Before Lola could go to surgery the diagnosis had to be verified through diagnostic measures. She had lab work done that week, and it showed everything to be normal, but analysis of her bladder and urinary tract still needed to be performed. Therefore a radiograph (or x-ray) was taken to see if any visible uroliths (or stones) were present in the urinary tract or the bladder. Upon taking this radiograph it was clearly visible that Lola had multiple stones filling her urinary bladder as well as her urethra. Her owner was informed of the findings and was told that Lola needed surgery; the surgery could wait until Monday if her owner desired that but the urinary obstruction would need to be done as soon as possible to prevent Lola from going into renal failure. To ensure Lola better health and comfort her owner decided to go ahead and have the surgery done at REACH.

Lola’s surgery began with an anesthetic induction that brought her into a safe anesthetic plane to allow the doctor to perform the procedure. The procedure consisted of making an incision along the ventral midline of the abdomen allowing the doctor to gain access to the bladder. Next the bladder was drained of 60 mls of urine via a needle. This is referred to as a cystocentesis; this aided in exteriorizing the bladder so it could be operated on. Once this was complete, a ventral incision was made into the bladder allowing the doctor to remove all the stones that were present in the bladder. Then a urinary catheter was placed from the vulva into the urinary tract that advanced up to the bladder; this forced the obstructing stones out of the urethra and into the bladder, hence freeing the urinary tract from obstruction. After this was completed the bladder and urethra were thoroughly lavaged with sterile saline to remove any additional stones that may have been unseen by the naked eye. The bladder was then sutured closed in a pattern that would allow it to perform in a normal fashion. Following this the abdominal wall was closed by suturing it shut. The patient was allowed to wake up from anesthesia and recover. At that point only post-op monitoring and supportive care would be the plan for Lola’s remainder of hospitalization.

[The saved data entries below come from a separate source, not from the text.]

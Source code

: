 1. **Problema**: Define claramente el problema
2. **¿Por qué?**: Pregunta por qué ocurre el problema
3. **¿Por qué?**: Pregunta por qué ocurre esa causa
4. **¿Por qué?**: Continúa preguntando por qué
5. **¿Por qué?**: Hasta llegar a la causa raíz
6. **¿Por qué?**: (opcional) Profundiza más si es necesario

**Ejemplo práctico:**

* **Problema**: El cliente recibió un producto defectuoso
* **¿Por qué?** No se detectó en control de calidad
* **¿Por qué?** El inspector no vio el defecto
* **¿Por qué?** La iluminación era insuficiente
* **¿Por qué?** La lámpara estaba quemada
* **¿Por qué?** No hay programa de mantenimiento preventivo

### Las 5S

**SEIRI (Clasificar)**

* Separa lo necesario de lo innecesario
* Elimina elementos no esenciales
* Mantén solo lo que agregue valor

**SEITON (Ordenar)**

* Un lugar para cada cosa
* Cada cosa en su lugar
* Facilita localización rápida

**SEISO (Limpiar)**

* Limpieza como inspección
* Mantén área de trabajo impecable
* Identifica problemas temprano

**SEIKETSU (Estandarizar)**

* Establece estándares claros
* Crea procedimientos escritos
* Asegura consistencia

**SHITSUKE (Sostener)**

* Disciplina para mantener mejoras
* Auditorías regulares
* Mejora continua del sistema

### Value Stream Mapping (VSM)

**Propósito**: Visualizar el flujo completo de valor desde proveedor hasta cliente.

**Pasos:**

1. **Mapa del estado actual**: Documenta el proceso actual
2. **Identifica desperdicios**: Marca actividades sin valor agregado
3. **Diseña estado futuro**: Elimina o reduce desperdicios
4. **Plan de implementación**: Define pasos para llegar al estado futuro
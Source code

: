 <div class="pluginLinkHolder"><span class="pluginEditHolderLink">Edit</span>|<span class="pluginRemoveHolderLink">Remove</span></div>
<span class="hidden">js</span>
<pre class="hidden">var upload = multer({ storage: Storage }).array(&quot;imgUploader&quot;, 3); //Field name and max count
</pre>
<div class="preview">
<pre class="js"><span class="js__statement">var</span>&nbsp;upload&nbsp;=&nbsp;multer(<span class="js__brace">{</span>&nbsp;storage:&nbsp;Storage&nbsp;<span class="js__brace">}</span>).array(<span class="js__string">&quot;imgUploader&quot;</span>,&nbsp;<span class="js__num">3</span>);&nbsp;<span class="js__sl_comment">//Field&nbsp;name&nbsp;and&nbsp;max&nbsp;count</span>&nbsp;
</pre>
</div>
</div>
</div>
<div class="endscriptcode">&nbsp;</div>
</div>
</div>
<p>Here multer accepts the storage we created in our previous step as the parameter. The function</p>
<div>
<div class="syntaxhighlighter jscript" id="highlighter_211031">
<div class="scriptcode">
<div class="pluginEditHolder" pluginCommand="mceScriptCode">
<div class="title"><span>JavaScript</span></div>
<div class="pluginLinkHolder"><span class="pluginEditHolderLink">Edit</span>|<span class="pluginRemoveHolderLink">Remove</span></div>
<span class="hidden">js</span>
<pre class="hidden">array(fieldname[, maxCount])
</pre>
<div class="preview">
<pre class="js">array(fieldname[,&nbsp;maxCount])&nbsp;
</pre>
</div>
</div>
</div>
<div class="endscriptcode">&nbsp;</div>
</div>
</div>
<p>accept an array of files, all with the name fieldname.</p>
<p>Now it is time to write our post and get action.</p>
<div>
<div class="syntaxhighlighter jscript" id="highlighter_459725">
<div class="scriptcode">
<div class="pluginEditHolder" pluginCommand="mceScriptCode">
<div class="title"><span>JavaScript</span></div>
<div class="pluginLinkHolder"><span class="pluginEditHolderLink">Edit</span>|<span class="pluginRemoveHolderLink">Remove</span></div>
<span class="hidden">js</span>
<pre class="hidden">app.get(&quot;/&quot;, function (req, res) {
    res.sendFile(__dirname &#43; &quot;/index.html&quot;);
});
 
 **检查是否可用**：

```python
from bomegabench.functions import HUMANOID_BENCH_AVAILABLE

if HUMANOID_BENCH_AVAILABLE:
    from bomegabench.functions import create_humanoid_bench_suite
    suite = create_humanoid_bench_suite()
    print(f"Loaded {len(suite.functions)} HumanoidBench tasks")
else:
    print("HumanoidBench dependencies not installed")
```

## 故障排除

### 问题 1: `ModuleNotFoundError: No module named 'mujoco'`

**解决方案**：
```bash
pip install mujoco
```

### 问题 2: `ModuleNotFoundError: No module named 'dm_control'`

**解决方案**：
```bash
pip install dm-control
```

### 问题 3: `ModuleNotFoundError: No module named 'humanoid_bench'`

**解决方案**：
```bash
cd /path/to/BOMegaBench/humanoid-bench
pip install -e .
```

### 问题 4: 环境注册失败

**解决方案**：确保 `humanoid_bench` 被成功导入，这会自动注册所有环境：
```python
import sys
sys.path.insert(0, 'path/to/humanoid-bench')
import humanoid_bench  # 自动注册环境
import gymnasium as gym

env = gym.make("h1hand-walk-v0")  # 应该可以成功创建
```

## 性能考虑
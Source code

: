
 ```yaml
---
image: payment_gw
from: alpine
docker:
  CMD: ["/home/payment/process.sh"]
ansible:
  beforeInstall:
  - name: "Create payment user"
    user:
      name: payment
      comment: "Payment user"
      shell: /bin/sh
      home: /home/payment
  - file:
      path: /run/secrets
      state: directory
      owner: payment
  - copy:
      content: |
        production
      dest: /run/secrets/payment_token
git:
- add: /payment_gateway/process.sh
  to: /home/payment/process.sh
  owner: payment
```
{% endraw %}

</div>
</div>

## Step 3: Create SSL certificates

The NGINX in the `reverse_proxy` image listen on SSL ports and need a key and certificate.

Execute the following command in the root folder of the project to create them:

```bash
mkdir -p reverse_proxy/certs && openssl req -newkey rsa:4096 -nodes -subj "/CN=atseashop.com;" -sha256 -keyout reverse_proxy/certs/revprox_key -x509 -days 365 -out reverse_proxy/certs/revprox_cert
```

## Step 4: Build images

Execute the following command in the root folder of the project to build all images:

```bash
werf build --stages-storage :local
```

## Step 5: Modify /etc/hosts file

After surgery Lola was monitored closely, especially during her recovery from anesthesia. She was kept on heat support and IV fluids to maintain adequate body temperature and circulation. Antibiotics and pain medications were given appropriately to keep her comfortable and to prevent any infection. Urinations were monitored very closely to ensure no problems arose. Overall the remainder of Lola’s stay was quite uneventful, which is fortunate because that usually means no additional problems. However, she did come back into REACH a few days later when her owner thought she seemed uncomfortable. An ultrasound found her bladder walls a bit thickened, probably from post-op inflammation. She was prescribed an anti-inflammatory and sent home. She’s been doing much better since.